TASK STATEMENT → Every single entry that follows must be copied exactly.

==== PROVIDED DATA ====

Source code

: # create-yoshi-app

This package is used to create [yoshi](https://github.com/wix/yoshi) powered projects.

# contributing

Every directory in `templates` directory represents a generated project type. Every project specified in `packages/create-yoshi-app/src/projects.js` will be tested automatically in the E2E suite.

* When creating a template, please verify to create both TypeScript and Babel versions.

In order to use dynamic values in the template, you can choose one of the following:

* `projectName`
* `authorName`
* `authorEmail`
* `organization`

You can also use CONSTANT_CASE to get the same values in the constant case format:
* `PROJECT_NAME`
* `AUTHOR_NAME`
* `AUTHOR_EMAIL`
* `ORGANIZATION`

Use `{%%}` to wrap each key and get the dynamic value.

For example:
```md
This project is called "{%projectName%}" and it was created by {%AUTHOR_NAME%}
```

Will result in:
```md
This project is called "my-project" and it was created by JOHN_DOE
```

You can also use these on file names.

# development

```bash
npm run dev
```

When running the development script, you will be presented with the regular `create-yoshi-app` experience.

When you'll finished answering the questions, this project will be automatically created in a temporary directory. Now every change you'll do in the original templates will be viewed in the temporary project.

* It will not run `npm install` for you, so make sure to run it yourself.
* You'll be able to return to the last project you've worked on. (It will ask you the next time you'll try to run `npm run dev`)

====

RESPONSE BELOW →
Source code

: # create-yoshi-app

This package is used to create [yoshi](https://github.com/wix/yoshi) powered projects.

# contributing

Every directory in `templates` directory represents a generated project type. Every project specified in `packages/create-yoshi-app/src/projects.js` will be tested automatically in the E2E suite.

* When creating a template, please verify to create both TypeScript and Babel versions.

In order to use dynamic values in the template, you can choose one of the following:

* `projectName`
* `authorName`
* `authorEmail`
* `organization`

You can also use CONSTANT_CASE to get the same values in the constant case format:
* `PROJECT_NAME`
* `AUTHOR_NAME`
* `AUTHOR_EMAIL`
* `ORGANIZATION`

Use `{%%}` to wrap each key and get the dynamic value.

For example:
```md
This project is called "{%projectName%}" and it was created by {%AUTHOR_NAME%}
```

Will result in:
```md
This project is called "my-project" and it was created by JOHN_DOE
```

You can also use these on file names.

# development

```bash
npm run dev
```

When running the development script, you will be presented with the regular `create-yoshi-app` experience.

When you'll finished answering the questions, this project will be automatically created in a temporary directory. Now every change you'll do in the original templates will be viewed in the temporary project.

* It will not run `npm install` for you, so make sure to run it yourself.
* You'll be able to return to the last project you've worked on. (It will ask you the next time you'll try to run `npm run dev`)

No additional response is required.